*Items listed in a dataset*

== Segment start ==

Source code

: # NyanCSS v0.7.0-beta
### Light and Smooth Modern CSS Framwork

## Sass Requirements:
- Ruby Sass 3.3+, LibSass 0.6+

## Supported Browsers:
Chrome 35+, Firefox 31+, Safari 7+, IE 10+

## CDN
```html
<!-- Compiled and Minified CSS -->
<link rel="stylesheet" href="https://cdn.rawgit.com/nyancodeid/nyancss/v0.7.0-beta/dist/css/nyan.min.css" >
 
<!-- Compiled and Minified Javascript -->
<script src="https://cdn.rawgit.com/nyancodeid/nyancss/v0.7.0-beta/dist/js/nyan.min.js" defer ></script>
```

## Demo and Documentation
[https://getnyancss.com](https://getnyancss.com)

== Segment end ==

*Exercise prompt*
Restate the data above in full, keeping every word as it is.

*Output of the exercise*
Source code

: # NyanCSS v0.7.0-beta
### Light and Smooth Modern CSS Framwork

## Sass Requirements:
- Ruby Sass 3.3+, LibSass 0.6+

## Supported Browsers:
Chrome 35+, Firefox 31+, Safari 7+, IE 10+

## CDN
```html
<!-- Compiled and Minified CSS -->
<link rel="stylesheet" href="https://cdn.rawgit.com/nyancodeid/nyancss/v0.7.0-beta/dist/css/nyan.min.css" >
 
<!-- Compiled and Minified Javascript -->
<script src="https://cdn.rawgit.com/nyancodeid/nyancss/v0.7.0-beta/dist/js/nyan.min.js" defer ></script>
```

## Demo and Documentation
[https://getnyancss.com](https://getnyancss.com)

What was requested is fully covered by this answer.